Prompt: Search the records for "white" and copy each line that holds it.

Data to use:
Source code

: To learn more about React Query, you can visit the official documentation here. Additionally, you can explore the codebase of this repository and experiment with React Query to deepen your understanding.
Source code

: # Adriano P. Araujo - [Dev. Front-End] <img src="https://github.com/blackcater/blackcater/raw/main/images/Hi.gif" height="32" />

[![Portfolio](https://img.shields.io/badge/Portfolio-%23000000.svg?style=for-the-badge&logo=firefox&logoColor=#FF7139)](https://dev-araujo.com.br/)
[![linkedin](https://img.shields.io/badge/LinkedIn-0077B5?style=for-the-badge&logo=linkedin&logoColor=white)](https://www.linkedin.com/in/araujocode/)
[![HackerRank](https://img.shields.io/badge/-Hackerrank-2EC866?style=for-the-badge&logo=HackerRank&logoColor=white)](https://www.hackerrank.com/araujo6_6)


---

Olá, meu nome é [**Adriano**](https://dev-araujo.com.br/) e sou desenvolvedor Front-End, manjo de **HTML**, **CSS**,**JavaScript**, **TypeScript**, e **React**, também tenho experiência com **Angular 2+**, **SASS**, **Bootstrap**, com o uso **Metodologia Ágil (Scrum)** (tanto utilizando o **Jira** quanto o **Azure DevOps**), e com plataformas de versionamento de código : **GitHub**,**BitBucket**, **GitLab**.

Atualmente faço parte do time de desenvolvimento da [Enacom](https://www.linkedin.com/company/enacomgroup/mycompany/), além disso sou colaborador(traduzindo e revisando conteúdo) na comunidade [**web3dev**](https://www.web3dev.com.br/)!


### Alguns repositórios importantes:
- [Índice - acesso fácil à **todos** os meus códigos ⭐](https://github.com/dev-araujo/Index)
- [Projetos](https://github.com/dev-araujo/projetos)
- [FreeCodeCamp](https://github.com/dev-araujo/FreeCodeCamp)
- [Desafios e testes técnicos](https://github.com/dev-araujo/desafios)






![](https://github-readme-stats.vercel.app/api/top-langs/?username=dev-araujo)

Task answer:
[![linkedin](https://img.shields.io/badge/LinkedIn-0077B5?style=for-the-badge&logo=linkedin&logoColor=white)](https://www.linkedin.com/in/araujocode/)
[![HackerRank](https://img.shields.io/badge/-Hackerrank-2EC866?style=for-the-badge&logo=HackerRank&logoColor=white)](https://www.hackerrank.com/araujo6_6)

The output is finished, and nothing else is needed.